[PROBLEM STATEMENT]: Every line below from the one containing "Start with **JSON" through the one containing "- **Easy Backup/Sharing**: Files" must be transcribed exactly. Omit all lines outside that stretch.

(Collected data)

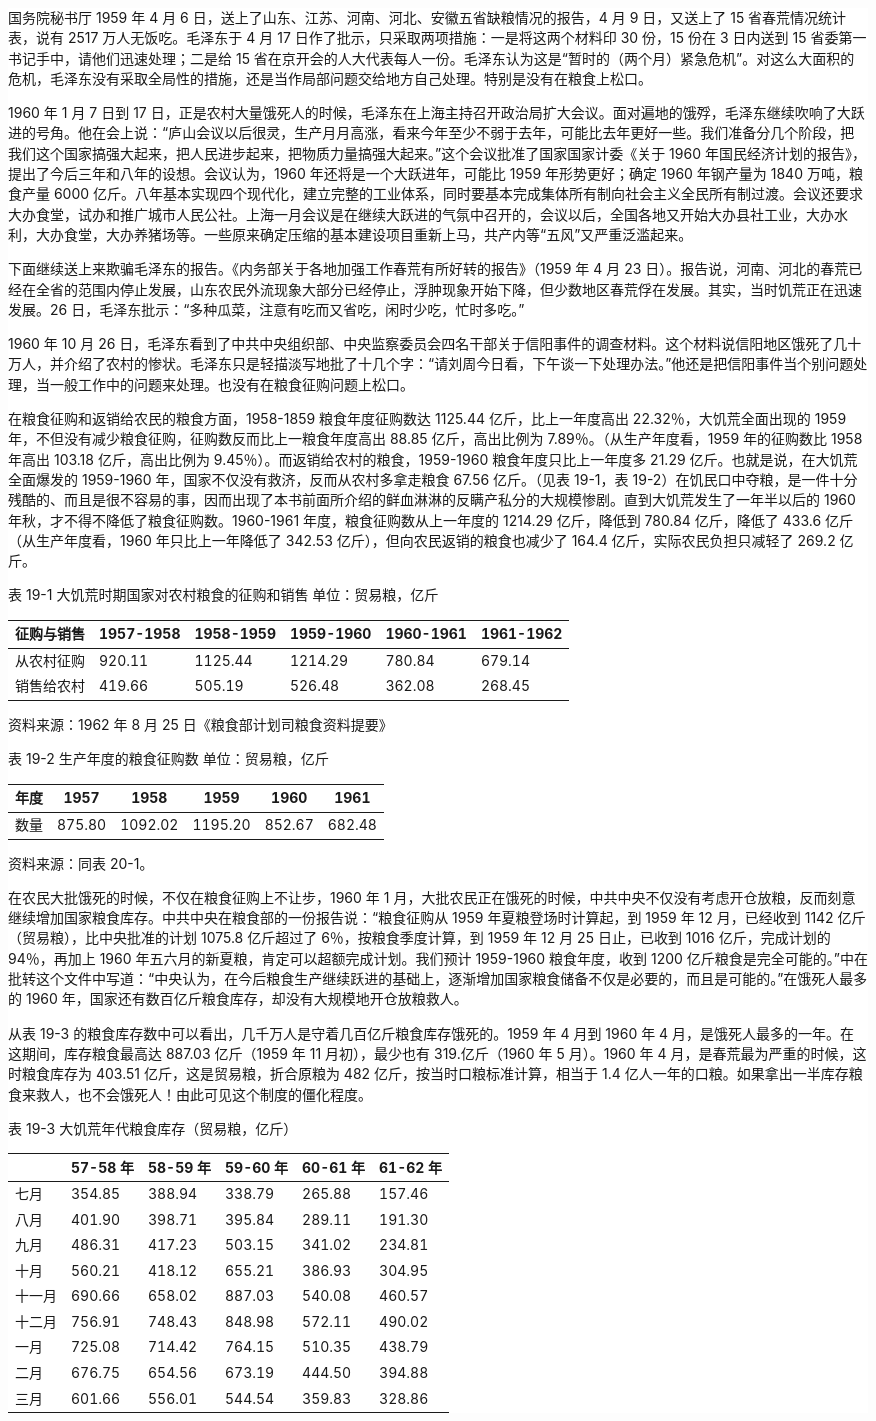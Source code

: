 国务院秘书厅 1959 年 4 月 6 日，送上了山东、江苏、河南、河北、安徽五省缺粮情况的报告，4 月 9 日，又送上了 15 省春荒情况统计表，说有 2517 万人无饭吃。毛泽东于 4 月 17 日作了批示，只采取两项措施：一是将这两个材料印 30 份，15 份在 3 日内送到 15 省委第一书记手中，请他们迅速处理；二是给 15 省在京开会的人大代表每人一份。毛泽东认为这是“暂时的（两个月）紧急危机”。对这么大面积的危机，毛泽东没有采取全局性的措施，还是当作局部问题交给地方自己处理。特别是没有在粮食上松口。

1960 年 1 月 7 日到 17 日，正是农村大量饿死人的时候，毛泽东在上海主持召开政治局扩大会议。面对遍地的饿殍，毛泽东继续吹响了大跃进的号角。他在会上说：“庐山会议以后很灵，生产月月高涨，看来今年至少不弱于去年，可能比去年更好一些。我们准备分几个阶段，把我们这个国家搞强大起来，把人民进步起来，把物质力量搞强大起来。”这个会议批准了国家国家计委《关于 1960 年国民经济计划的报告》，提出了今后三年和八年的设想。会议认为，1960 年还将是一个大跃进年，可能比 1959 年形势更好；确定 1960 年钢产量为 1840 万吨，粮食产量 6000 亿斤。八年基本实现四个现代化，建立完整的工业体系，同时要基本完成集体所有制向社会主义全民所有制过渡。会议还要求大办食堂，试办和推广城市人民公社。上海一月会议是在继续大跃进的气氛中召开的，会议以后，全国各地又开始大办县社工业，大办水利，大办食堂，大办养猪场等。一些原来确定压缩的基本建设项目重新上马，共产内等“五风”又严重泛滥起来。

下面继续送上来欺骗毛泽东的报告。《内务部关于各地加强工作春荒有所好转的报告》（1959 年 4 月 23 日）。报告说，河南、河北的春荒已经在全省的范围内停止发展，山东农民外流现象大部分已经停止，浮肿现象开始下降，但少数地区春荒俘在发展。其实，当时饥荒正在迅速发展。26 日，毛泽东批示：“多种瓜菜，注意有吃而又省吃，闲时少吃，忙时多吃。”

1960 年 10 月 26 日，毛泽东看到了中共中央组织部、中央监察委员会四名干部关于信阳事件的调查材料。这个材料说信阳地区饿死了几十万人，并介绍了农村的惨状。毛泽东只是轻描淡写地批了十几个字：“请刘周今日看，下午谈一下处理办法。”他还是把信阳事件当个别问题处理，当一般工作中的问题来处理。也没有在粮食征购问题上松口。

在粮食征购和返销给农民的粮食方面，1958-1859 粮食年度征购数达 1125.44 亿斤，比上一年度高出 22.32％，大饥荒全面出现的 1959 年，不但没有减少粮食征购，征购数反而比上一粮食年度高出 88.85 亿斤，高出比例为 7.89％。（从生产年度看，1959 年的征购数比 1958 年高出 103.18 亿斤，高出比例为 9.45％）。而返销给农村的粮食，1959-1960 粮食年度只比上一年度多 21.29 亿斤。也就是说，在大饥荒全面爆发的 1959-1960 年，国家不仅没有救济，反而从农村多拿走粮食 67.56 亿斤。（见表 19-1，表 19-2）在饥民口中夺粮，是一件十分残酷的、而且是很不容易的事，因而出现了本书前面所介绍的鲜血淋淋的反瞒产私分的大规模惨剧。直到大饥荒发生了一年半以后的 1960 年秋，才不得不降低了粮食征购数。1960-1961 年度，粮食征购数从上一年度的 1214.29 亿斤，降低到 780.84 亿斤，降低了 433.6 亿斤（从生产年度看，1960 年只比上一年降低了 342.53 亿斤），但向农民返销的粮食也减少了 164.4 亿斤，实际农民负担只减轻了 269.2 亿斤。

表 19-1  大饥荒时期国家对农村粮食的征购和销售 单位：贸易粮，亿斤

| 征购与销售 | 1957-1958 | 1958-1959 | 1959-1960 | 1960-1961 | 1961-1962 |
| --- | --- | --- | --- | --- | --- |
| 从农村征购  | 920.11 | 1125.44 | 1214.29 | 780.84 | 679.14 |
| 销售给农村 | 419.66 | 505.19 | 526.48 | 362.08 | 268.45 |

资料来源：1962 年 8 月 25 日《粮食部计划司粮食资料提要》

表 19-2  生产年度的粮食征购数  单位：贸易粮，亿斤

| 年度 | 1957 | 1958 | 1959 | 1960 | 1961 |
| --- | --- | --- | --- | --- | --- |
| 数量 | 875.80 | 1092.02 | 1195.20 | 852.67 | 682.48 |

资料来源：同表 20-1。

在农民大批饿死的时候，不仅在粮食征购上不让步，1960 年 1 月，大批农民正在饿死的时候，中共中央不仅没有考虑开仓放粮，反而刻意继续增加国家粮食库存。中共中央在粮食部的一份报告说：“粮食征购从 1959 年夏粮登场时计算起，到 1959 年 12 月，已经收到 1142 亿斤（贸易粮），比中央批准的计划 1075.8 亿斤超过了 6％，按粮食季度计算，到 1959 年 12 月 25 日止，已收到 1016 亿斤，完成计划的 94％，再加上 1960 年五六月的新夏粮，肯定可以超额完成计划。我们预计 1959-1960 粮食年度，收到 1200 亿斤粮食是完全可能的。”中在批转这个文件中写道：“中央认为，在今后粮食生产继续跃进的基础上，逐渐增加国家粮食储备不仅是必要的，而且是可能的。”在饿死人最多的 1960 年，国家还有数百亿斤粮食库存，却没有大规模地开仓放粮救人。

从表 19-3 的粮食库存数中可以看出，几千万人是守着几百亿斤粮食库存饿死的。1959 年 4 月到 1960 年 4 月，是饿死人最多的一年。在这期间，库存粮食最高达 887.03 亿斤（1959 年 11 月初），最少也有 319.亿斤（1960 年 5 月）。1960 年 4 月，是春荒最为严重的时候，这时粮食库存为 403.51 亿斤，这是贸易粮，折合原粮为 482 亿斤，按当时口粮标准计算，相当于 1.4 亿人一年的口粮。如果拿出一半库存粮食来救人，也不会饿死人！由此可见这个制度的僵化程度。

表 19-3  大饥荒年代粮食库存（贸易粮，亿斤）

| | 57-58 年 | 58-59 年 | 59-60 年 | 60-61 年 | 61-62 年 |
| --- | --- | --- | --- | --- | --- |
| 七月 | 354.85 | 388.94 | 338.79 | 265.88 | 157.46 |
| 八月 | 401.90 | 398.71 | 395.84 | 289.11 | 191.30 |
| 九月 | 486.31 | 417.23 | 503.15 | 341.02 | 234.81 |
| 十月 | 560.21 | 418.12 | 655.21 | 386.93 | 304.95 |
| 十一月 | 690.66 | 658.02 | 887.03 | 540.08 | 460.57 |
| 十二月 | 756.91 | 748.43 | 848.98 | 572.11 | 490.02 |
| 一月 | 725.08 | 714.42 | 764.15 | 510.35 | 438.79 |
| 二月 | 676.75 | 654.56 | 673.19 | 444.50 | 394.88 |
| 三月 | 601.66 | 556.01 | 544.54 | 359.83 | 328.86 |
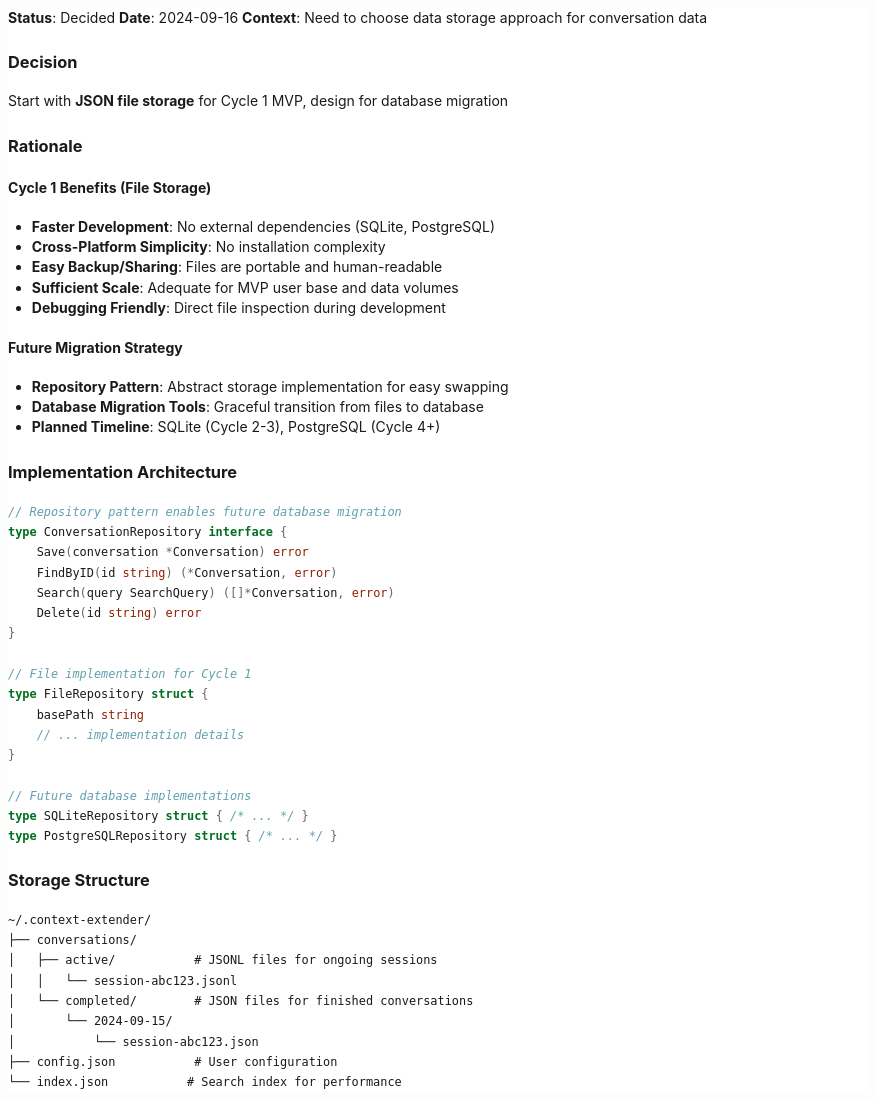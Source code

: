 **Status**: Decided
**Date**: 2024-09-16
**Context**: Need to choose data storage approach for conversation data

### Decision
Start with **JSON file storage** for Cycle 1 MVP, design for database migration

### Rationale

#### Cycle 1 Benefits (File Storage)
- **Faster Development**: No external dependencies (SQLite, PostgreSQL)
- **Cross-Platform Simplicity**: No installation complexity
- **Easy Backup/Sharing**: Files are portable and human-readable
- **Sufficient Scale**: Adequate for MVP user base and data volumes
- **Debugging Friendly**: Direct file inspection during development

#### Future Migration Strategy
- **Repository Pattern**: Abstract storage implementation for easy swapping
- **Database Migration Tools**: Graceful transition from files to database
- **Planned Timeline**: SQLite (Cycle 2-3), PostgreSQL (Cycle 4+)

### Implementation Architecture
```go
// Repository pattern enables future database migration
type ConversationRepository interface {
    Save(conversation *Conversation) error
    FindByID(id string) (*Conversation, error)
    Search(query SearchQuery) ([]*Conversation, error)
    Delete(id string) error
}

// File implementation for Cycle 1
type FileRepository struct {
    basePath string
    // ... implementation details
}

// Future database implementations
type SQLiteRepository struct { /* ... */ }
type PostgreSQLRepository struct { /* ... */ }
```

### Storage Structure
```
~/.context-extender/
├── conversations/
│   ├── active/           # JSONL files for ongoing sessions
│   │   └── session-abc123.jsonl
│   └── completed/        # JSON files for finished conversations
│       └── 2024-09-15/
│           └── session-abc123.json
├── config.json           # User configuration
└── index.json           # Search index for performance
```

[RESULT OF THIS TASK]:
Start with **JSON file storage** for Cycle 1 MVP, design for database migration

### Rationale

#### Cycle 1 Benefits (File Storage)
- **Faster Development**: No external dependencies (SQLite, PostgreSQL)
- **Cross-Platform Simplicity**: No installation complexity
- **Easy Backup/Sharing**: Files are portable and human-readable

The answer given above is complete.